ARMIN W SCHULZ
IT’S ONLY HUMAN

REVIEWED BY
Olivier Morin

It’s Only Human

Armin W Schulz

Reviewed by
Olivier Morin

It’s Only Human: The Evolution of Distinctively Human Cognition

Armin W. Schulz
Oxford: Oxford University Press, 2025, £64.00
ISBN 9780197800157

Cite as:
Morin, O. [2025]: ‘Armin W. Schulz’s It’s Only Human’, BJPS Review of Books2025, DOI

Recent years have seen an efflorescence of books on human uniqueness; indeed, they are becoming a genre (among others, Gärdenfors [2003]; Tomasello [2009]; Sterelny [2014]; Henrich [2016]; Berwick and Chomsky [2017]; Heyes [2018]; Enquist et al. [2023]). It’s Only Human can be read a concise synthesis of recent debates, as well as a more personal attempt at solving the riddle of human cognitive uniqueness. How can we best describe the suite of cognitive traits that arguably caused the human species to invade and transform our planet in such a short amount of time. Armin Schulz defends and illustrates several trends that have been gaining momentum in the ‘human uniqueness’ literature. These trends tend to go in the same direction: away from the view that human uniqueness can be captured as one genetically encoded trait.

The best known (if not the most credible) example of that view is Berwick and Chomsky’s ([2017]) ‘Prometheus’ hypothesis. In this scenario, a uniquely human capacity for recursive thought and language emerged thanks to a random and improbable genetic mutation, which subsequently spread, giving rise to human cognition and language as we know them. In direct opposition to this, a consensus is emerging from recent work that whatever makes humans cognitively unique does not rest on one single trait, that culturally transmitted traditions played a role in the evolutionary history of human cognition, that uniquely human traits evolved gradually and in a piecemeal fashion, and that this gradual evolution was made possible by feedback loops, where the growing sophistication of one cognitive trait would foster the development of other traits. It’s Only Human defends and develops these claims, which Schulz does not present as novel contributions but which he nonetheless systematizes to a higher degree than previous authors (especially the last claim).

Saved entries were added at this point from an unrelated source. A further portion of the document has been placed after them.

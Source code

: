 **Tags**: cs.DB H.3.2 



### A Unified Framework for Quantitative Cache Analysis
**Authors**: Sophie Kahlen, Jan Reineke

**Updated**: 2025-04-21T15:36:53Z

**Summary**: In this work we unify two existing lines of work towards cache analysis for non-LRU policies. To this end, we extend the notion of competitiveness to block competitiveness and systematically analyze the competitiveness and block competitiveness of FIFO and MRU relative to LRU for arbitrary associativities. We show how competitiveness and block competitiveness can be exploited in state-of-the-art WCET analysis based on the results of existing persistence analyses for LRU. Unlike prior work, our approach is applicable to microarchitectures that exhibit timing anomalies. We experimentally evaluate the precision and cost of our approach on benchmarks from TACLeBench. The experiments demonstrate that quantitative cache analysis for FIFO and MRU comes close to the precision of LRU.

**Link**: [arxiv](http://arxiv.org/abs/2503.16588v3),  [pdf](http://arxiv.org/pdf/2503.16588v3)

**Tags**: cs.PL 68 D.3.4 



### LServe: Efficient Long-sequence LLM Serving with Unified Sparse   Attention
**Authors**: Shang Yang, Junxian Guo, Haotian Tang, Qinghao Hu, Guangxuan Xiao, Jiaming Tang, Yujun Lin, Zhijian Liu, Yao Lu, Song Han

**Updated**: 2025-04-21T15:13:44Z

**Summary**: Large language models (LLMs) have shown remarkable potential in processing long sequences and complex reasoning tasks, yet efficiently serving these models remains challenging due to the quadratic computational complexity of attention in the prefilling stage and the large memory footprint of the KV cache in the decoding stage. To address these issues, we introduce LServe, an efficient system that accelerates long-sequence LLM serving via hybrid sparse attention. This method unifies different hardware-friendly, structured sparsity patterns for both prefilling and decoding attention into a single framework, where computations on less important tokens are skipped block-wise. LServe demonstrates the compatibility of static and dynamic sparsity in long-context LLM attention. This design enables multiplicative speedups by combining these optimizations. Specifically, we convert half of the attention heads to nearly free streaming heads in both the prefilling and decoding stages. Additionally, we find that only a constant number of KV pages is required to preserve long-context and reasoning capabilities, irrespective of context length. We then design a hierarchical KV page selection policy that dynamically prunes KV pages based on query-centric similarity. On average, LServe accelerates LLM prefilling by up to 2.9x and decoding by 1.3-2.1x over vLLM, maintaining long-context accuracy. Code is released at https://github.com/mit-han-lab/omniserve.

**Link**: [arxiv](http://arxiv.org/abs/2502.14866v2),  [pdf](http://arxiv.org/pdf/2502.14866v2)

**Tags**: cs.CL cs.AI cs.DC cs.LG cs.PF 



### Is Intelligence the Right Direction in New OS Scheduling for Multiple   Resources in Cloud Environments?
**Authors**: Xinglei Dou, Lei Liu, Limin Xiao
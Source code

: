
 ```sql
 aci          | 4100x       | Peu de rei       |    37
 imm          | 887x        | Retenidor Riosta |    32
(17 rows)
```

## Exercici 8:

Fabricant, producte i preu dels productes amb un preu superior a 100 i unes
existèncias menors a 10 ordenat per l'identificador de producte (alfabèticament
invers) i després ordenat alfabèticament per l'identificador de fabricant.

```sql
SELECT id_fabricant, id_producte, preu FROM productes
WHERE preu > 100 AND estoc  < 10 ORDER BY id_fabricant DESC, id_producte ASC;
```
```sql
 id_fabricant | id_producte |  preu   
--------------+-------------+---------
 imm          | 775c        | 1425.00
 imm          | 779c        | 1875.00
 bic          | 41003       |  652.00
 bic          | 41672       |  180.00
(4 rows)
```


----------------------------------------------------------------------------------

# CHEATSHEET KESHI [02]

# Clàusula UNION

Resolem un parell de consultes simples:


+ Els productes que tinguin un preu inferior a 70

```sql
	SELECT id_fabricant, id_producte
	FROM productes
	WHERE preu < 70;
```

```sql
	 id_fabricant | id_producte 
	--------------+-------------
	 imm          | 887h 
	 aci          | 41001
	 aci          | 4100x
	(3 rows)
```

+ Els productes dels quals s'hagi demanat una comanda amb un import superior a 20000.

That no single ‘silver bullet’ adaptation underlies uniquely human cognition is argued for in chapter 2. For Schulz, there is no subsuming all the peculiarities of human cognition under one umbrella, be it language, symbolic thought, tool use, or the capacity for culture. The same argument applies to each of these capacities taken on its own: neither language, symbolic thought, tool use, nor the capacity for culture can be captured as one central cognitive capacity. Instead, Schulz describes them as relatively heterogeneous and overlapping suites of cognitive traits. For instance, the capacity of humans for cultural learning may, on Schulz’s view, depend on dedicated adaptations for communication or joint attention, but it may also rest on greater social toleration, cooperation, or general learning abilities—or on all these things combined. Language, both a product of cultural learning and an extension of it, may or may not rely on specific innate adaptations for syntax; but language users profit from other cognitive capacities, like mind-reading. The evolution of human cognitive uniqueness, as depicted here, was a matter of enhancing our species’ mental toolkit across the board. The resulting cognitive traits are by no means always unique to our species—just more developed. Human uniqueness is a matter of degree rather than a difference in kind. Humans are unique; they are not unique in one single way.

How this massive (if gradual) enrichment of our mental toolkit came about is the topic of chapters 3 and 4. Schulz offers an eclectic and conciliatory synthesis of previous proposals, trying to adopt, for each account, those aspects that are the least controversial and the most compatible with other views. Like several contemporary accounts, Schulz stresses the role of cultural learning in the emergence of distinctively human cognition. But unlike most of them, he does not overstate this to the point of denying the existence of biologically evolved and developmentally canalized mechanisms. To justify this, Schulz starts by noting that the kind of cognitive task that only humans can solve requires us to explore and choose among very large sets of possible inferences. To narrow down the set of possible inferences to the handful that is actually appropriate, cognition avails itself of innately specified priors (called ‘evolved representational expectations’ in the book) in addition to culturally acquired information. Refreshingly, Schulz avoids pitting culture against biology, as though the two were playing a zero-sum game. Evidence that culture contributes to shaping a cognitive capacity cannot be taken to imply no biologically evolved constraint is at play. On the contrary, human cognition needs all the help that it can get.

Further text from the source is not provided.